Direct, uninterpreted records of the subject of your research project. Thus, a primary source can be almost anything, depending on the subject and purpose of your research.
Historical liturgical studies attempts to answer three questions with reference to past communal worship:
1) What did people do when they worshiped?
2) What did people say when they worshiped?
3) What did people think what they did and said meant when they worshiped?
Thus primary sources attempting to answer these questions could be broken down into two major categories: non-written and written.
Non-written primary sources for historical liturgical studies include:
architectural spaces in which worship took place (e.g., baptisteries, churches, shrines...) and their surface adornment (e.g., wall painting, mosaics, stone carving, bronze cast doors, etc.)

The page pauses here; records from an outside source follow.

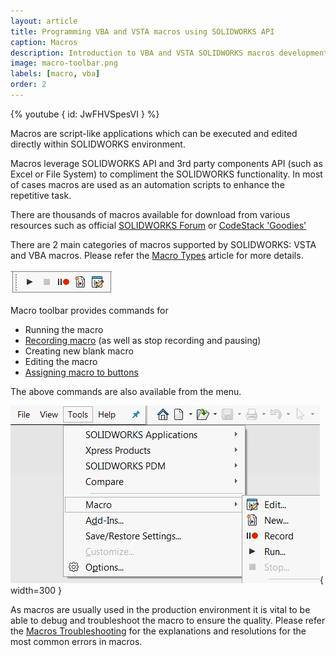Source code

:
 ```yaml
---
layout: article
title: Programming VBA and VSTA macros using SOLIDWORKS API
caption: Macros
description: Introduction to VBA and VSTA SOLIDWORKS macros development for SOLIDWORKS automation using SOLIDWORKS API
image: macro-toolbar.png
labels: [macro, vba]
order: 2
---
```

{% youtube { id: JwFHVSpesVI } %}

Macros are script-like applications which can be executed and edited directly within SOLIDWORKS environment.

Macros leverage SOLIDWORKS API and 3rd party components API (such as Excel or File System) to compliment the SOLIDWORKS functionality. In most of cases macros are used as an automation scripts to enhance the repetitive task.

There are thousands of macros available for download from various resources such as official [SOLIDWORKS Forum](https://forum.solidworks.com/community/api) or [CodeStack 'Goodies'](/solidworks-tools)

There are 2 main categories of macros supported by SOLIDWORKS: VSTA and VBA macros. Please refer the [Macro Types](/solidworks-api/getting-started/macros/types) article for more details.

![Macro toolbar](macro-toolbar.png)

Macro toolbar provides commands for

* Running the macro
* [Recording macro](/solidworks-api/getting-started/macros/recording) (as well as stop recording and pausing)
* Creating new blank macro
* Editing the macro
* [Assigning macro to buttons](/solidworks-api/getting-started/macros/macro-buttons)

The above commands are also available from the menu.

![Macro menu](tools-macro-menu.png){ width=300 }

As macros are usually used in the production environment it is vital to be able to debug and troubleshoot the macro to ensure the quality. Please refer the [Macros Troubleshooting](/solidworks-api/troubleshooting/macros/) for the explanations and resolutions for the most common errors in macros.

artifacts employed in worship (e.g., enameled reliquaries, fabric for vesture, glasswork for illumination, icons, ivory situlas, metal chalices and patens, woodwork croziers, etc.)
Written primary sources for historical liturgical studies include two major sub-categories:
written documents to be used in worship (e.g., collections of prayers [libelli missarum, sacramentary, missal], collections of readings [marked Bibles, capitularies, lectionaries], collections of preached texts [sermons], collections of sung texts [antiphonaries, hymnals], collections of directions [ordines romani]
written documents about worship (e.g., church orders, travel diaries, liturgical commentaries)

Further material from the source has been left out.